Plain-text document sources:
────────────────────
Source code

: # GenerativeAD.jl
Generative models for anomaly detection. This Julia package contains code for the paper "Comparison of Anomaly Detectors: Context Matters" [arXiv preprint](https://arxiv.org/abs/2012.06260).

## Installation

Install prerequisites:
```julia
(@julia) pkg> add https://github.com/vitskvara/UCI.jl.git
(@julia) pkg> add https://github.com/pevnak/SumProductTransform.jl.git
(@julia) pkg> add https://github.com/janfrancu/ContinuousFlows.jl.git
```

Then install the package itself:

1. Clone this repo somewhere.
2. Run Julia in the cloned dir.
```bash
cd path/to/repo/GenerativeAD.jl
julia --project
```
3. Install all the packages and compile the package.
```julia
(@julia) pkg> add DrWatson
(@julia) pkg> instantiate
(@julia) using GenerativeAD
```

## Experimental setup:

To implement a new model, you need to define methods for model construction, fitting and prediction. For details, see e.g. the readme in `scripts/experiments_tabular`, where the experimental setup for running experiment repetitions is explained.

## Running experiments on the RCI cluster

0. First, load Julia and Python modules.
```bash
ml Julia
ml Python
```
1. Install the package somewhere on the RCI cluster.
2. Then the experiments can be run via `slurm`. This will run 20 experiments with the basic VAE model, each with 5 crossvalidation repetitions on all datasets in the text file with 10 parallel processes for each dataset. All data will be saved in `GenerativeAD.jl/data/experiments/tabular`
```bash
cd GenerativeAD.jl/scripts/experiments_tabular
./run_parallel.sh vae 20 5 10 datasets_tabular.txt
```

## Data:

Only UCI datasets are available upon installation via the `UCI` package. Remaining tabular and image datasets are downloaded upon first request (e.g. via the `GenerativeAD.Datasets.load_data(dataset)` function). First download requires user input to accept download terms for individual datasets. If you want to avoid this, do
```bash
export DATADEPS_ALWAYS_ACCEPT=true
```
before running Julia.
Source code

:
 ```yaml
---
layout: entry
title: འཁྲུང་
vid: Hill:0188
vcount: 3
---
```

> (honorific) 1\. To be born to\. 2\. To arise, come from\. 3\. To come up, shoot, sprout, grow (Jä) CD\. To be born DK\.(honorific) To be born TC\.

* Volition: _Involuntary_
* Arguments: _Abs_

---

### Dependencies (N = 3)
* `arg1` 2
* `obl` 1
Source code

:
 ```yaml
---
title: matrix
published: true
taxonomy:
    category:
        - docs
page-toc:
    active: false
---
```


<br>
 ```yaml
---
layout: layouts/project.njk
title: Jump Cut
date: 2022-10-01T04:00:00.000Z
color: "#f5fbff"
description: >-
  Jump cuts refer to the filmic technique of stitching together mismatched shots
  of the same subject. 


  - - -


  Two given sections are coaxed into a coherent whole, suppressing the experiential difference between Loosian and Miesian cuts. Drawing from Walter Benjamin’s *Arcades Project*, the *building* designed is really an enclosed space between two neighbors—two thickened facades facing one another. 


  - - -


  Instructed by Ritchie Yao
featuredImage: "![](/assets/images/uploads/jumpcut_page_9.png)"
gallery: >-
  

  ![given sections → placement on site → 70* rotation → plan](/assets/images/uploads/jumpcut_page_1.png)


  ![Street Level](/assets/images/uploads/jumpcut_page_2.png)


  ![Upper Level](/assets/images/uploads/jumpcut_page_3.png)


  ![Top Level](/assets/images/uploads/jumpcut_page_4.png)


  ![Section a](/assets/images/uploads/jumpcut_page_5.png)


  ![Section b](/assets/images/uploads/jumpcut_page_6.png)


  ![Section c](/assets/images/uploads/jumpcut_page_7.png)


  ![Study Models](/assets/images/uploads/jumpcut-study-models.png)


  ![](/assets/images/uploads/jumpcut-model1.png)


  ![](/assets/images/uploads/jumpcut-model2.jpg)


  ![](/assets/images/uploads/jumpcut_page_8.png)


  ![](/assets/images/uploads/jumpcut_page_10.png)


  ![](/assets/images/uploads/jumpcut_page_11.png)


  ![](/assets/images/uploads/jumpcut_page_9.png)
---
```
────────────────────
» **What this task involves**
The records above are to be duplicated exactly, every one of them.

» **Solved problem**
Source code

: # GenerativeAD.jl
Generative models for anomaly detection. This Julia package contains code for the paper "Comparison of Anomaly Detectors: Context Matters" [arXiv preprint](https://arxiv.org/abs/2012.06260).

## Installation

Install prerequisites:
```julia
(@julia) pkg> add https://github.com/vitskvara/UCI.jl.git
(@julia) pkg> add https://github.com/pevnak/SumProductTransform.jl.git
(@julia) pkg> add https://github.com/janfrancu/ContinuousFlows.jl.git
```

Then install the package itself:

1. Clone this repo somewhere.
2. Run Julia in the cloned dir.
```bash
cd path/to/repo/GenerativeAD.jl
julia --project
```
3. Install all the packages and compile the package.
```julia
(@julia) pkg> add DrWatson
(@julia) pkg> instantiate
(@julia) using GenerativeAD
```

## Experimental setup:

To implement a new model, you need to define methods for model construction, fitting and prediction. For details, see e.g. the readme in `scripts/experiments_tabular`, where the experimental setup for running experiment repetitions is explained.

## Running experiments on the RCI cluster

0. First, load Julia and Python modules.
```bash
ml Julia
ml Python
```
1. Install the package somewhere on the RCI cluster.
2. Then the experiments can be run via `slurm`. This will run 20 experiments with the basic VAE model, each with 5 crossvalidation repetitions on all datasets in the text file with 10 parallel processes for each dataset. All data will be saved in `GenerativeAD.jl/data/experiments/tabular`
```bash
cd GenerativeAD.jl/scripts/experiments_tabular
./run_parallel.sh vae 20 5 10 datasets_tabular.txt
```

## Data:

Only UCI datasets are available upon installation via the `UCI` package. Remaining tabular and image datasets are downloaded upon first request (e.g. via the `GenerativeAD.Datasets.load_data(dataset)` function). First download requires user input to accept download terms for individual datasets. If you want to avoid this, do
```bash
export DATADEPS_ALWAYS_ACCEPT=true
```
before running Julia.
Source code

:
 ```yaml
---
layout: entry
title: འཁྲུང་
vid: Hill:0188
vcount: 3
---
```

> (honorific) 1\. To be born to\. 2\. To arise, come from\. 3\. To come up, shoot, sprout, grow (Jä) CD\. To be born DK\.(honorific) To be born TC\.

* Volition: _Involuntary_
* Arguments: _Abs_

---

### Dependencies (N = 3)
* `arg1` 2
* `obl` 1
Source code

:
 ```yaml
---
title: matrix
published: true
taxonomy:
    category:
        - docs
page-toc:
    active: false
---
```


<br>
 ```yaml
---
layout: layouts/project.njk
title: Jump Cut
date: 2022-10-01T04:00:00.000Z
color: "#f5fbff"
description: >-
  Jump cuts refer to the filmic technique of stitching together mismatched shots
  of the same subject. 


  - - -


  Two given sections are coaxed into a coherent whole, suppressing the experiential difference between Loosian and Miesian cuts. Drawing from Walter Benjamin’s *Arcades Project*, the *building* designed is really an enclosed space between two neighbors—two thickened facades facing one another. 


  - - -


  Instructed by Ritchie Yao
featuredImage: "![](/assets/images/uploads/jumpcut_page_9.png)"
gallery: >-
  

  ![given sections → placement on site → 70* rotation → plan](/assets/images/uploads/jumpcut_page_1.png)


  ![Street Level](/assets/images/uploads/jumpcut_page_2.png)


  ![Upper Level](/assets/images/uploads/jumpcut_page_3.png)


  ![Top Level](/assets/images/uploads/jumpcut_page_4.png)


  ![Section a](/assets/images/uploads/jumpcut_page_5.png)


  ![Section b](/assets/images/uploads/jumpcut_page_6.png)


  ![Section c](/assets/images/uploads/jumpcut_page_7.png)


  ![Study Models](/assets/images/uploads/jumpcut-study-models.png)


  ![](/assets/images/uploads/jumpcut-model1.png)


  ![](/assets/images/uploads/jumpcut-model2.jpg)


  ![](/assets/images/uploads/jumpcut_page_8.png)


  ![](/assets/images/uploads/jumpcut_page_10.png)


  ![](/assets/images/uploads/jumpcut_page_11.png)


  ![](/assets/images/uploads/jumpcut_page_9.png)
---
```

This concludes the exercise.